TASK INSTRUCTIONS:
Leave the images aside and copy out the whole listing, exact to the word.

::::::

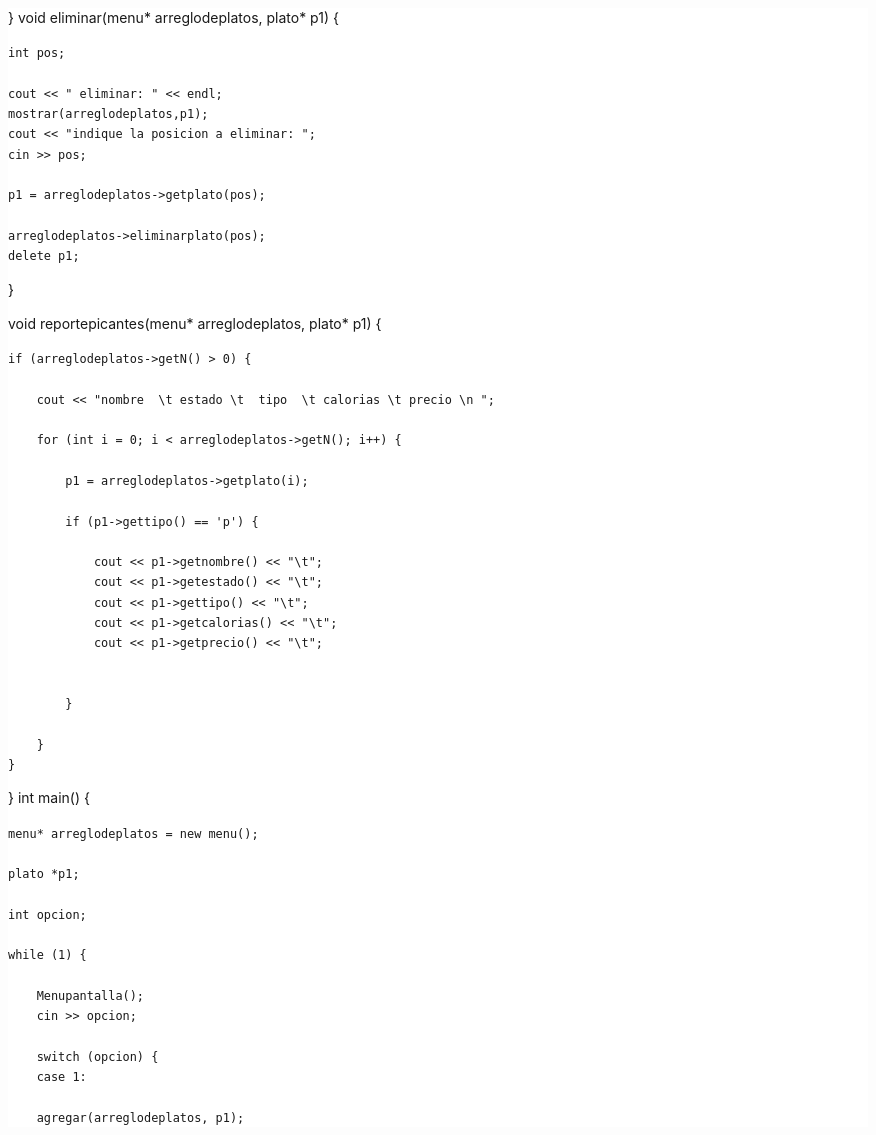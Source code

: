 

}
void eliminar(menu* arreglodeplatos, plato* p1) {

	int pos;

	cout << " eliminar: " << endl;
	mostrar(arreglodeplatos,p1);
	cout << "indique la posicion a eliminar: ";
	cin >> pos;

	p1 = arreglodeplatos->getplato(pos);	

	arreglodeplatos->eliminarplato(pos);
	delete p1;

}

void reportepicantes(menu* arreglodeplatos, plato* p1) {

	if (arreglodeplatos->getN() > 0) {

		cout << "nombre  \t estado \t  tipo  \t calorias \t precio \n ";

		for (int i = 0; i < arreglodeplatos->getN(); i++) {

			p1 = arreglodeplatos->getplato(i);

			if (p1->gettipo() == 'p') {

				cout << p1->getnombre() << "\t";
				cout << p1->getestado() << "\t";
				cout << p1->gettipo() << "\t";
				cout << p1->getcalorias() << "\t";
				cout << p1->getprecio() << "\t";


			}

		}
	}
}
int main()
{

	menu* arreglodeplatos = new menu();

	plato *p1;

	int opcion;

	while (1) {

		Menupantalla();
		cin >> opcion;

		switch (opcion) {
		case 1:

		agregar(arreglodeplatos, p1);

::::::

EXERCISE OUTPUT:
Source code

: 

}
void eliminar(menu* arreglodeplatos, plato* p1) {

	int pos;

	cout << " eliminar: " << endl;
	mostrar(arreglodeplatos,p1);
	cout << "indique la posicion a eliminar: ";
	cin >> pos;

	p1 = arreglodeplatos->getplato(pos);	

	arreglodeplatos->eliminarplato(pos);
	delete p1;

}

void reportepicantes(menu* arreglodeplatos, plato* p1) {

	if (arreglodeplatos->getN() > 0) {

		cout << "nombre  \t estado \t  tipo  \t calorias \t precio \n ";

		for (int i = 0; i < arreglodeplatos->getN(); i++) {

			p1 = arreglodeplatos->getplato(i);

			if (p1->gettipo() == 'p') {

				cout << p1->getnombre() << "\t";
				cout << p1->getestado() << "\t";
				cout << p1->gettipo() << "\t";
				cout << p1->getcalorias() << "\t";
				cout << p1->getprecio() << "\t";


			}

		}
	}
}
int main()
{

	menu* arreglodeplatos = new menu();

	plato *p1;

	int opcion;

	while (1) {

		Menupantalla();
		cin >> opcion;

		switch (opcion) {
		case 1:

		agregar(arreglodeplatos, p1);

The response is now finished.